Led by post-doctoral research fellow, Aaron Thrift, this manuscript uses a technique called Mendelian randomization to add support to the hypothesis that obesity is causally related to Barrett’s esophagus and esophageal adenocarcinoma. Aaron recently joined the faculty of Baylor University where he is an assistant professor of epidemiology.
Obesity and Risk of Esophageal Adenocarcinoma and Barrett’s Esophagus: A Mendelian Randomization Study.
Thrift AP, Shaheen NJ, Gammon MD, Bernstein L, Reid BJ, Onstad L, Risch HA, Liu G, Bird NC, Wu AH, Corley DA, Romero Y, Chanock SJ, Chow WH, Casson AG, Levine DM, Zhang R, Ek WE, MacGregor S, Ye W, Hardie LJ, Vaughan TL, Whiteman DC.
BACKGROUND: Data from observational studies suggest that body mass index (BMI) is causally related to esophageal adenocarcinoma (EAC) and its precursor, Barrett’s esophagus (BE). However, the relationships may be affected by bias and confounding.
METHODS: We used data from the Barrett’s and Esophageal Adenocarcinoma Genetic Susceptibility Study: 999 patients with EAC, 2061 patients with BE, and 2169 population controls. We applied the two-stage control function instrumental variable method of the Mendelian randomization approach to estimate the unbiased, unconfounded effect of BMI on risk of EAC and BE. This was performed using a genetic risk score, derived from 29 genetic variants shown to be associated with BMI, as an instrument for lifetime BMI. A higher score indicates propensity to obesity. All tests were two-sided.

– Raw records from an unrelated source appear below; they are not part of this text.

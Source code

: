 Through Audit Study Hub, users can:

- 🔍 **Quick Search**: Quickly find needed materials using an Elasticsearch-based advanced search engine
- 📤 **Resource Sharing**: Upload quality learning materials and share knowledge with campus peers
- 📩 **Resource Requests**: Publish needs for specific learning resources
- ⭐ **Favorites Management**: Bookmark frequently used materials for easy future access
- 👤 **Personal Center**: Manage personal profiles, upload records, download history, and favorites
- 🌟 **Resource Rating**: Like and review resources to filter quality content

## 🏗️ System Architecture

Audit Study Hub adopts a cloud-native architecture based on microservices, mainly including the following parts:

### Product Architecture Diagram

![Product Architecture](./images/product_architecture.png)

RESULTS: The genetic risk score was not associated with potential confounders, including gastroesophageal reflux symptoms and smoking. In the instrumental variable analyses (IV), EAC risk increased by 16% (IV-odds ratio [OR] = 1.16, 95% confidence interval [CI] = 1.01 to 1.33) and BE risk increased by 12% (IV-OR = 1.12, 95% CI = 1.00 to 1.25) per 1kg/m(2) increase in BMI. BMI was statistically significantly associated with EAC and BE in conventional epidemiologic analyses.

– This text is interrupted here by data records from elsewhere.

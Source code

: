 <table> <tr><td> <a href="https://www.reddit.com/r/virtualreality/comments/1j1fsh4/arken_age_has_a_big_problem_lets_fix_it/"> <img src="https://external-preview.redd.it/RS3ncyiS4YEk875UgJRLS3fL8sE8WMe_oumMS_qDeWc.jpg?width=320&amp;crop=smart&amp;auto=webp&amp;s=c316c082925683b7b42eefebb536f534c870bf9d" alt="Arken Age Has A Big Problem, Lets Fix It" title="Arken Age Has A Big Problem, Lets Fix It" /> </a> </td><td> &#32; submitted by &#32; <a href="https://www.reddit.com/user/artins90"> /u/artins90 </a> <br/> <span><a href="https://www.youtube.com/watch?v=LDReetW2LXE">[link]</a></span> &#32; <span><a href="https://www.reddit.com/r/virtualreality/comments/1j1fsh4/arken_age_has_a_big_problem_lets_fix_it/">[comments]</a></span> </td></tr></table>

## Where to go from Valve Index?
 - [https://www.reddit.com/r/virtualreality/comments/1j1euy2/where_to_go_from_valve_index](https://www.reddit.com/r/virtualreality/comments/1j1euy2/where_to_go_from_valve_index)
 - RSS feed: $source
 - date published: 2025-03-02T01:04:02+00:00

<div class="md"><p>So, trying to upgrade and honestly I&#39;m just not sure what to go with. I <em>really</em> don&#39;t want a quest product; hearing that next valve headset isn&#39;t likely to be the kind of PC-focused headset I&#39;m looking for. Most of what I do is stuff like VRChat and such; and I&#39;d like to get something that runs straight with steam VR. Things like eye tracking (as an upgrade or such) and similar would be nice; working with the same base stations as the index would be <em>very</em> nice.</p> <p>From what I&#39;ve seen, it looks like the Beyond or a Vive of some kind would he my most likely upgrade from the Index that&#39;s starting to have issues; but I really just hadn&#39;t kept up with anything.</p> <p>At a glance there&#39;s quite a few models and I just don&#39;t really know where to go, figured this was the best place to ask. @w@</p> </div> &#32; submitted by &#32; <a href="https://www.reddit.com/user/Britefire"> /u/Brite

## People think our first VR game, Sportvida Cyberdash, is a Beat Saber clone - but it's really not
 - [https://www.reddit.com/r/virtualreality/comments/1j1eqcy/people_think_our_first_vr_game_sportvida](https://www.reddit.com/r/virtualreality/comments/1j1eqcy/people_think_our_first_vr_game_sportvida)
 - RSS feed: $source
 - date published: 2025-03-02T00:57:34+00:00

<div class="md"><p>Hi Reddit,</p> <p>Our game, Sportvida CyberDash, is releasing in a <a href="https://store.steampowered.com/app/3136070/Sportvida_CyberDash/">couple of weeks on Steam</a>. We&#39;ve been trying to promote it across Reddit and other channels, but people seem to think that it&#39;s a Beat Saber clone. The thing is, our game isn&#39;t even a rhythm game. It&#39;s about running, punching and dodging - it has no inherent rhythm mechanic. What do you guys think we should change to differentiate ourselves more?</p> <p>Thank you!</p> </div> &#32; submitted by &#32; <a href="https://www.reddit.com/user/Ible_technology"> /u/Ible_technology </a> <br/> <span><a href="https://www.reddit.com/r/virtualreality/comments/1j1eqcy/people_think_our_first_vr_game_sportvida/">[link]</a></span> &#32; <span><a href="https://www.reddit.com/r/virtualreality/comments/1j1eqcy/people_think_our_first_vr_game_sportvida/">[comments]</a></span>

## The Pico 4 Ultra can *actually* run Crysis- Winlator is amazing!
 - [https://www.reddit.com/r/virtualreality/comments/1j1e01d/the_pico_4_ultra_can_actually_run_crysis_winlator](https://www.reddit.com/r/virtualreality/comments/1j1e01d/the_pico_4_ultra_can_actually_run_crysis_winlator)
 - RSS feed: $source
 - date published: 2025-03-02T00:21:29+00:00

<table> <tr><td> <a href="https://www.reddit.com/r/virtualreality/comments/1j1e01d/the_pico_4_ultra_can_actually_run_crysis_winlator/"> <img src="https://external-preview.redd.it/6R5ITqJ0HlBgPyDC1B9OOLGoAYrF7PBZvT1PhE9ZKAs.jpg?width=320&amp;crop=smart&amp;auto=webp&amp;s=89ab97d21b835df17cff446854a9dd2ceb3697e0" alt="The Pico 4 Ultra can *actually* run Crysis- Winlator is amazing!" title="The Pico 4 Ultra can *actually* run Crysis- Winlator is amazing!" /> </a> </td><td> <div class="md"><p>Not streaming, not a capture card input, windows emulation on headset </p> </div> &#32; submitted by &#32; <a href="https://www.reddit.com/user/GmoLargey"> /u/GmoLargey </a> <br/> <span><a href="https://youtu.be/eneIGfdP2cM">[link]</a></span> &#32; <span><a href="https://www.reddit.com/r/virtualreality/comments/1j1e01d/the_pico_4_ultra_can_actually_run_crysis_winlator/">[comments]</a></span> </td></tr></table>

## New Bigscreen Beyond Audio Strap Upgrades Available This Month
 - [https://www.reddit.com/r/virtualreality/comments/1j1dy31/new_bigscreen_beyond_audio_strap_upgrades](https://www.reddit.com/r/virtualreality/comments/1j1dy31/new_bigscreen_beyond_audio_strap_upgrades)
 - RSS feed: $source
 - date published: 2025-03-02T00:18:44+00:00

CONCLUSIONS: People with a high genetic propensity to obesity have higher risks of esophageal metaplasia and neoplasia than people with low genetic propensity. These analyses provide the strongest evidence to date that obesity is independently associated with BE and EAC, and is not due to confounding or bias inherent in conventional epidemiologic analyses.